Dalam adat istiadat makan berhadap, setelah pengantin laki-laki menyantap hidangan nasi dan lauk pauk, dilanjutkan menyantap kue-mueh yang telah dihidangkan. Kue Khasidah pertama kali dicicipi pengantin laki-laki dengan mengambil sedikit bagian bawah kue dan seterusnya ke bagian atas. Hal ini dilakukan bermakna suami sebagai kepala rumah tangga memimpin isteri menuju ke puncak kebahagiaan yang penuh rintangan dan cobaan. Setelah mencicipi pengantin laki-laki menyelipkan uang sesuai keinginan di bawah piring kue khasidah, yang bermakna uang tebusan. Uang ini dihadiahkan kepada Mak Inang pengantin yang telah melayani sebaik mungkin pengantin wanita dalam acara pernikahan. Setelah menyantap kue khasidah pengantin melanjutkan menyantap kue-mueh lainnya.
Di Lingga masih dapat ditemukan beberapa orang yang masih pandai membuat kue khasidah, diantaranya Darwani ibu rumah tangga yang berumur lebih kurang 53 tahun, tinggal di Kampung Seranggung, Kelurahan Daik, Kecamatan Lingga. Menurut Darwani, Beliau mendapat pengetahuan membuat kue khasidah dari Hawa ibu kandungnya. Ibu Kandungnya meninggal pada tahun 2014 pada usia lebih kurang 78. Siti Hawa pada masa hidupnya menerima pemesanan membuat kue khasidah untuk santapan pengantin. Siti Hawa mendapatkan pengetahuan membuat kue khasidah dari ibu kandungnya Zubaidah. Zubaidah semasa hidupnya menerima pesanan membuat kue khasidah dan meninggal pada tahun 70-an, pada usia lebih kurang 70 tahun.

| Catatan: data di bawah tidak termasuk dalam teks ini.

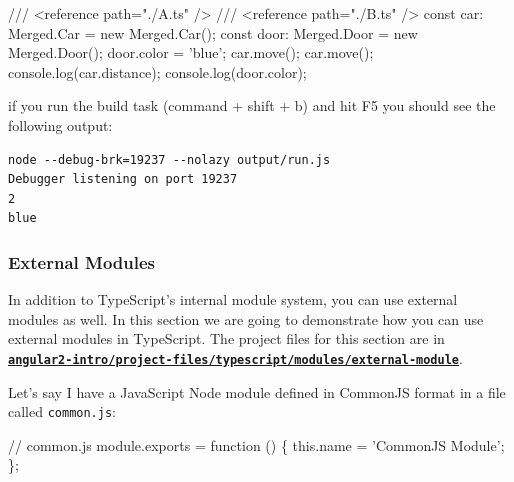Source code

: \documentclass[12pt,]{article}
\newenvironment{Shaded}{}{}
\newcommand{\KeywordTok}[1]{\textcolor[rgb]{0.00,0.00,1.00}{{#1}}}
\newcommand{\DataTypeTok}[1]{{#1}}
\newcommand{\StringTok}[1]{\textcolor[rgb]{0.00,0.50,0.50}{{#1}}}
\newcommand{\CommentTok}[1]{\textcolor[rgb]{0.00,0.50,0.00}{{#1}}}
\newcommand{\FunctionTok}[1]{{#1}}
\newcommand{\VariableTok}[1]{{#1}}
\newcommand{\OperatorTok}[1]{{#1}}
\newcommand{\AttributeTok}[1]{{#1}}
\newcommand{\NormalTok}[1]{{#1}}
\begin{document}
\begin{Shaded}
\begin{Highlighting}[numbers=left,,]
\CommentTok{/// <reference path="./A.ts" />}
\CommentTok{/// <reference path="./B.ts" />}
\DataTypeTok{const} \NormalTok{car: Merged.}\FunctionTok{Car} \NormalTok{= }\KeywordTok{new} \NormalTok{Merged.}\FunctionTok{Car}\NormalTok{();}
\DataTypeTok{const} \NormalTok{door: Merged.}\FunctionTok{Door} \NormalTok{= }\KeywordTok{new} \NormalTok{Merged.}\FunctionTok{Door}\NormalTok{();}
\NormalTok{door.}\FunctionTok{color} \NormalTok{= 'blue';}
\NormalTok{car.}\FunctionTok{move}\NormalTok{();}
\NormalTok{car.}\FunctionTok{move}\NormalTok{();}
\NormalTok{console.}\FunctionTok{log}\NormalTok{(car.}\FunctionTok{distance}\NormalTok{);}
\NormalTok{console.}\FunctionTok{log}\NormalTok{(door.}\FunctionTok{color}\NormalTok{);}
\end{Highlighting}
\end{Shaded}

if you run the build task (command + shift + b) and hit F5 you should
see the following output:

\begin{verbatim}
node --debug-brk=19237 --nolazy output/run.js
Debugger listening on port 19237
2
blue
\end{verbatim}

\subsubsection{External Modules}\label{external-modules}

In addition to TypeScript's internal module system, you can use external
modules as well. In this section we are going to demonstrate how you can
use external modules in TypeScript. The project files for this section
are in
\href{https://github.com/aminmeyghani/angular2-intro/tree/master/project-files/typescript/modules/external-module}{\textbf{\texttt{angular2-intro/project-files/typescript/modules/external-module}}}.

Let's say I have a JavaScript Node module defined in CommonJS format in
a file called \texttt{common.js}:

\begin{Shaded}
\begin{Highlighting}[numbers=left,,]
\CommentTok{// common.js}
\VariableTok{module}\NormalTok{.}\AttributeTok{exports} \OperatorTok{=} \KeywordTok{function} \NormalTok{() }\OperatorTok{\{}
  \KeywordTok{this}\NormalTok{.}\AttributeTok{name} \OperatorTok{=} \StringTok{'CommonJS Module'}\OperatorTok{;}
\OperatorTok{\};}
\end{Highlighting}
\end{Shaded}
\end{document}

Resep dan cara membuat kue Khasidah
Bahan-bahan yang diperlukan sebagai berikut:
1. 100 gr Tepung Terigu
2. 100 gr Gula Pasir
3. Susu kental manis secukupnya
4. Minyak sapi secukupnya
5. Cengkeh sebagai penghias kue
6. Bawang goreng pengganti cengkeh jika tidak ada
Cara membuat sebagai berikut:
1. Hidupkan kompor terlebih dahulu, campurkan semua bahan di atas ke dalam panci dan letakkan di atas kompor. Aduk sesekali adonan sampai matang.
2. Diamkan adonan yang sudah matang beberapa menit sampai hangat, lalu siap dibentuk. Dulunya untuk membentuk kue khasidah, tidak menggunakan alat tertentu, tangan si pembuat kue lah yang berkreasi, hanya saja sekarang pembuat kue khasidah menggunakan alat jepit khusus, untuk membentuk kue khasidah agar bentuknya terlihat lebih rapi dan menarik. Sebagai pemanis kue yang sudah dibentuk biasanya hiasi dengan cengkeh yang ditusukkan pada tiap sekeliling kue atau jika tidak ada cengkeh biasanya pembuat kue mengganti hiasan cengkeh dengan bawang goreng yang ditaburi di sekeliling kue khasidah ini. Untuk warna, kue ini berwarna putih berasal dari campuran Susu Kental Manis.
Peralatan-peralatan yang digunakan untuk membuat kue khasidah ini, pada umumnya sama dengan membuat kue lainnya, yaitu menggunakan kompor dan panci sebagai wadahnya dan penjepit kue. Untuk penjepit kue disesuaikan kebutuhan, zaman dulu untuk membentuk kue khasidah tidak menggunakan penjepit melainkan dibentuk dengan ketelatenan tangan pembuat itu sendiri.